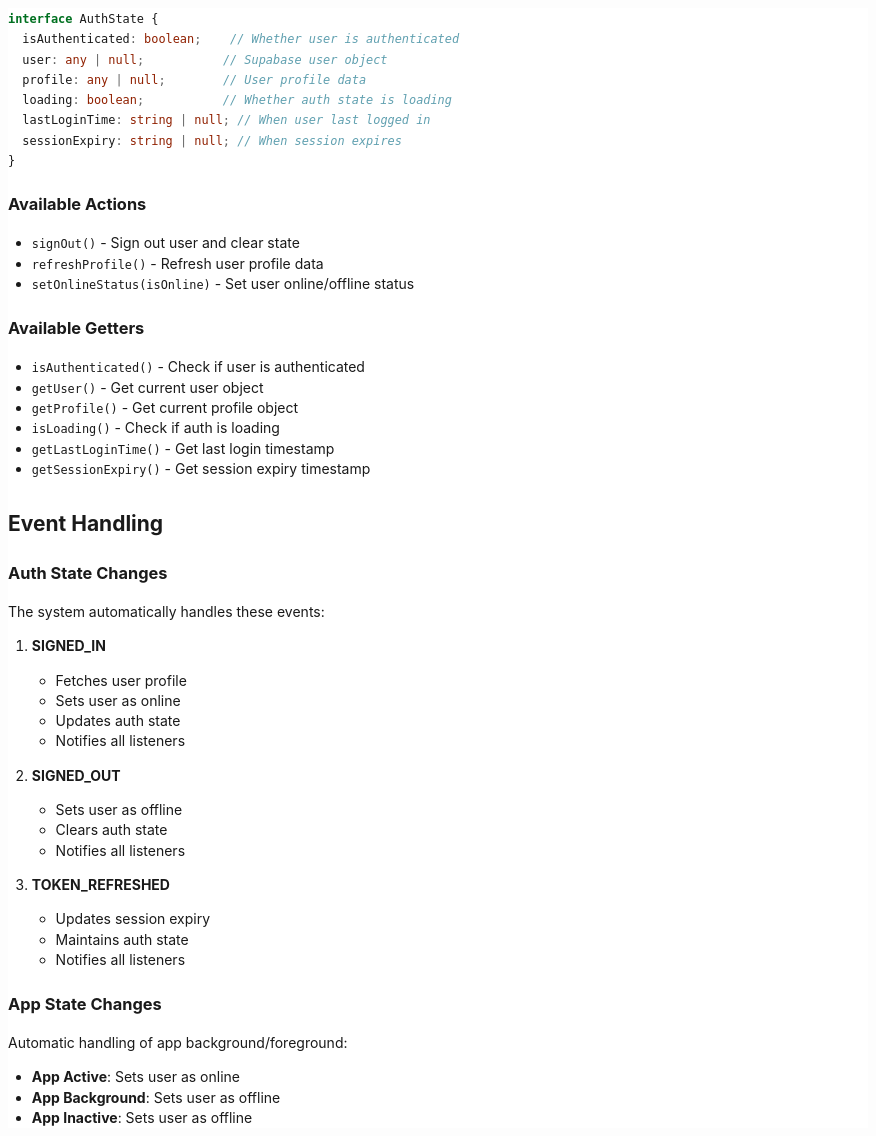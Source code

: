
 ```typescript
interface AuthState {
  isAuthenticated: boolean;    // Whether user is authenticated
  user: any | null;           // Supabase user object
  profile: any | null;        // User profile data
  loading: boolean;           // Whether auth state is loading
  lastLoginTime: string | null; // When user last logged in
  sessionExpiry: string | null; // When session expires
}
```

### Available Actions

- `signOut()` - Sign out user and clear state
- `refreshProfile()` - Refresh user profile data
- `setOnlineStatus(isOnline)` - Set user online/offline status

### Available Getters

- `isAuthenticated()` - Check if user is authenticated
- `getUser()` - Get current user object
- `getProfile()` - Get current profile object
- `isLoading()` - Check if auth is loading
- `getLastLoginTime()` - Get last login timestamp
- `getSessionExpiry()` - Get session expiry timestamp

## Event Handling

### Auth State Changes

The system automatically handles these events:

1. **SIGNED_IN**
   - Fetches user profile
   - Sets user as online
   - Updates auth state
   - Notifies all listeners

2. **SIGNED_OUT**
   - Sets user as offline
   - Clears auth state
   - Notifies all listeners

3. **TOKEN_REFRESHED**
   - Updates session expiry
   - Maintains auth state
   - Notifies all listeners

### App State Changes

Automatic handling of app background/foreground:

- **App Active**: Sets user as online
- **App Background**: Sets user as offline
- **App Inactive**: Sets user as offline
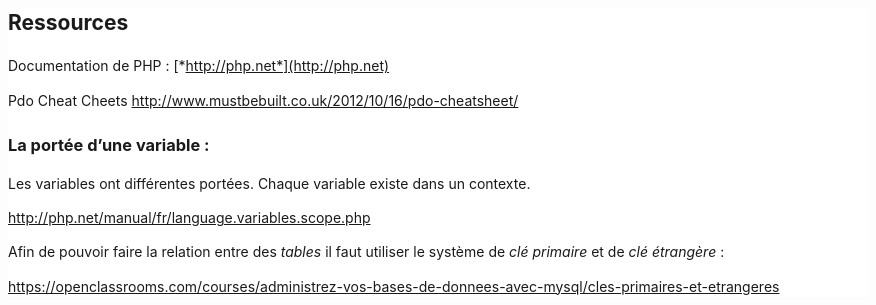 Ressources
----------

Documentation de PHP : [*http://php.net*](http://php.net)

Pdo Cheat Cheets <http://www.mustbebuilt.co.uk/2012/10/16/pdo-cheatsheet/>

### La portée d’une variable :

Les variables ont différentes portées. Chaque variable existe dans un
contexte.

<http://php.net/manual/fr/language.variables.scope.php>

Afin de pouvoir faire la relation entre des *tables* il faut utiliser le
système de *clé primaire* et de *clé étrangère* :

<https://openclassrooms.com/courses/administrez-vos-bases-de-donnees-avec-mysql/cles-primaires-et-etrangeres>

● ● ●

HOW TO COMPLETE THIS TASK -
Figure out how many lines of the listing above include "data"; the answer is that number alone.

REPLY -
2